Depending on the camping site, you can expect many different types of accommodation and amenities. From a simple grass pitch to erect your tent or park your caravan/campervan to luxury glamping cabins, all sorts of preferences and budgets are catered for. Kids clubs and nightly entertainment are the order of the day. Some camping sites in Italy may even have their own private beach, several swimming pools, a playground, and even spa facilities. On-site shops and shuttles to the nearby towns and cities can also be some of the extras offered.
While I am not big on camping, I loved our camping holidays in Italy. We would usually spend a long weekend at a camping site on the shores of a beautiful Italian lake. A few days at Lake Caldonazzo – the largest lake in the Province of Trentino – was one such camping highlight for me.
6. Casa per Ferie
A casa per ferie translates literally as a holiday home in English. However, this is a very particular type of accommodation in Italy, so read on before deciding if this is the right option for you.

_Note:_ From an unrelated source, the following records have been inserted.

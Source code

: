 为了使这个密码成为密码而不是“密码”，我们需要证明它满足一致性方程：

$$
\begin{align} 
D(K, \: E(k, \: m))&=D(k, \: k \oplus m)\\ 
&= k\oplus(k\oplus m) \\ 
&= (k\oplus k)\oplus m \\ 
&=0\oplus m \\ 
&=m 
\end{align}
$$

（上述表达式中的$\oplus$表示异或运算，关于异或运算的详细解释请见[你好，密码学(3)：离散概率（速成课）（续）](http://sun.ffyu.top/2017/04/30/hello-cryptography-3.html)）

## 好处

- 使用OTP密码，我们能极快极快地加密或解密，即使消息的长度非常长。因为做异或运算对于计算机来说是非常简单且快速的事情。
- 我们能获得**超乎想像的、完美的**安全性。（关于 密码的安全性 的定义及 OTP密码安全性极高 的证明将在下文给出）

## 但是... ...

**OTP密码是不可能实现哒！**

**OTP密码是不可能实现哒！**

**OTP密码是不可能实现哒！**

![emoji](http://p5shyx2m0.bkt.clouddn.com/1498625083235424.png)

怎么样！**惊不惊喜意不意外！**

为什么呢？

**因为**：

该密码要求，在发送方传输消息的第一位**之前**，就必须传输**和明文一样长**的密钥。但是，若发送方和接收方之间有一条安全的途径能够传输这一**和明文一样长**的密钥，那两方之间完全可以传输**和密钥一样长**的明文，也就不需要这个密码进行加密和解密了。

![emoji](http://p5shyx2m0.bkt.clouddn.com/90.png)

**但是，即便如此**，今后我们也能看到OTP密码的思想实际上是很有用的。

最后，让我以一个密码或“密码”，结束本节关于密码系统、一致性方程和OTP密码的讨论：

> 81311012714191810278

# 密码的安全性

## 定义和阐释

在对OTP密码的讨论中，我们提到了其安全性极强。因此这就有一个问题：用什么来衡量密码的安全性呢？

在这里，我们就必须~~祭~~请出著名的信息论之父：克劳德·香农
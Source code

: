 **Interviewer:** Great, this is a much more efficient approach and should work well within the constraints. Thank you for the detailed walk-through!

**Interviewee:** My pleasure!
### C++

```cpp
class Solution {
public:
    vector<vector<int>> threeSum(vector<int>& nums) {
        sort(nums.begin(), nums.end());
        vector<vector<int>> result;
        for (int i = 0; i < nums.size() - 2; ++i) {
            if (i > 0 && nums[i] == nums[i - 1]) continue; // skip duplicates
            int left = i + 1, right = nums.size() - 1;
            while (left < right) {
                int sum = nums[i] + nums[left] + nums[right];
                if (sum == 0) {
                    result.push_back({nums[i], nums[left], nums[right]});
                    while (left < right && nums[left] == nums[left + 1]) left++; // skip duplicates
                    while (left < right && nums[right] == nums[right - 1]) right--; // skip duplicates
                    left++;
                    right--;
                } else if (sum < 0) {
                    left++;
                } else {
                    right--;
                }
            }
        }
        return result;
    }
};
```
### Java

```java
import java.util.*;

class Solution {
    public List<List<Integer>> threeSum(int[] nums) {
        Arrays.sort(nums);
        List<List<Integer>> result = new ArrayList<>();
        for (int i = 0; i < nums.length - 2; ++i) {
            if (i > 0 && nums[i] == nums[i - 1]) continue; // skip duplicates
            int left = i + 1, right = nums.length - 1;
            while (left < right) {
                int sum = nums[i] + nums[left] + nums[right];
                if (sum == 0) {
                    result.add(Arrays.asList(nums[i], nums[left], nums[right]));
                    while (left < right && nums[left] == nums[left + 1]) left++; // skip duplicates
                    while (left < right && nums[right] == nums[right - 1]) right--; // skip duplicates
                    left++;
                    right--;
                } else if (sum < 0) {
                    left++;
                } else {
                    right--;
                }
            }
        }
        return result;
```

A casa per ferie is an accommodation run by not-for-profit organisations specifically to achieve social, educational, welfare or religious purposes. They often serve to accommodate pilgrims or people travelling to a particular Christian sight for reasons of faith and spirituality.
As such, the case per ferie in Italy offer a quiet environment that is conducive to prayer and religious meditation. Guests are expected to share the ideals and rules typical of the Christian religion, to maintain at all times appropriate dress and conduct, and to respect the entry and exit times (or curfew) as stipulated by the particular casa per ferie.
Monastery Stays is a good point to start looking for case per ferie in many different places around Italy.
Castello in Italian means a castle in English.
There are hundreds of beautiful castles all over Italy. While many of them function purely as a museum or a tourist site, there are dozens which have been converted into luxury hotels. You can expect antique furniture, handmade tapestries, landscaped gardens, frescoed walls, four-poster beds, splendid views, and sometimes even a resident ghost.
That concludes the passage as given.